Bayes’ rule step by step

If you see the intimidating formula

P(L \mid \text{correct}) = \frac{P(L) \cdot (1 - P(S))}{P(L) \cdot (1 - P(S)) + (1 - P(L)) \cdot P(G)}

and want to run — pause. We’ll unpack it. It’s common sense encoded as a fraction.

Bayes’ core idea

Bayes answers:

I thought event A had some probability. Then I saw observation B. How should I revise my belief about A?

Here:

A = “student mastered the skill”
B = “student solved the problem correctly”

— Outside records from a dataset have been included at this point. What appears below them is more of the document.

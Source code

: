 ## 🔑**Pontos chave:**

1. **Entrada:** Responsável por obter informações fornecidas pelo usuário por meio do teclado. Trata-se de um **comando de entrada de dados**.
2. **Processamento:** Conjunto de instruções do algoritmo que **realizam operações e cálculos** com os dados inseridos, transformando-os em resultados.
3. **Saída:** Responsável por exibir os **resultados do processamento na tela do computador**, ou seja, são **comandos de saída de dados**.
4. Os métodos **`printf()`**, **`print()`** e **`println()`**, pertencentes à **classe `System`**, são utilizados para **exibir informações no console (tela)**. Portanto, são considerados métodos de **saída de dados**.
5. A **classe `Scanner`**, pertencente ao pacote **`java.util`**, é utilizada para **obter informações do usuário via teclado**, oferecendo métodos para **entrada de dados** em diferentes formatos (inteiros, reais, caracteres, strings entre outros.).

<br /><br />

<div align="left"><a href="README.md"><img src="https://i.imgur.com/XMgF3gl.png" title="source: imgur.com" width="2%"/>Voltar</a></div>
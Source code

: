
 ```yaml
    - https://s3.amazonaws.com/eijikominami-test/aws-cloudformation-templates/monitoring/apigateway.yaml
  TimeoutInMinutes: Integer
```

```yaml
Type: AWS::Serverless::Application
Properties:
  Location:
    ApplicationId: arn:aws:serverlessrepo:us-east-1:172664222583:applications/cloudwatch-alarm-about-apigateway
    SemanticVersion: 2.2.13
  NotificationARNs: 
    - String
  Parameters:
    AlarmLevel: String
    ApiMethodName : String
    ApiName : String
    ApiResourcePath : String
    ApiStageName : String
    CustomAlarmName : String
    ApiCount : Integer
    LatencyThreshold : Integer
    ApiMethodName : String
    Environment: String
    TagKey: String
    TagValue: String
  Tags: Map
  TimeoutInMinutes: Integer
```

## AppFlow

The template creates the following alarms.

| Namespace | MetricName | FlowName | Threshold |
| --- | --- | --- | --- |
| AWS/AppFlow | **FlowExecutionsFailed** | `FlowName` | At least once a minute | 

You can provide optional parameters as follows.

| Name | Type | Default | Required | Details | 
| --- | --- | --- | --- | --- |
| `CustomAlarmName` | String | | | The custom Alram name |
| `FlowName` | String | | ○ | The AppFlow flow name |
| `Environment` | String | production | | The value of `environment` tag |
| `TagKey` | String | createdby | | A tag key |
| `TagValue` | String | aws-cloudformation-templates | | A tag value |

We want $P(A \mid B)$ — probability of A given B.

Two boxes

Imagine we don’t know whether the student knows the skill. Split learners into two boxes:

%%{init: {'theme': 'base','flowchart': {'nodeSpacing': 96,'rankSpacing': 108,'padding': 40,'curve': 'basis','useMaxWidth': true}}}%%
flowchart LR
Pop["Population (1.0)"]
Pop -->|"P(L)"| K[Knows skill]
Pop -->|"1 - P(L)"| NK[Doesn't know]
K -->|"1 - P(S)"| KR[Knows & correct]
K -->|"P(S)"| KW[Knows & wrong slip]
NK -->|"P(G)"| NKR[Doesn't know guessed right]
NK -->|"1 - P(G)"| NKW[Doesn't know wrong]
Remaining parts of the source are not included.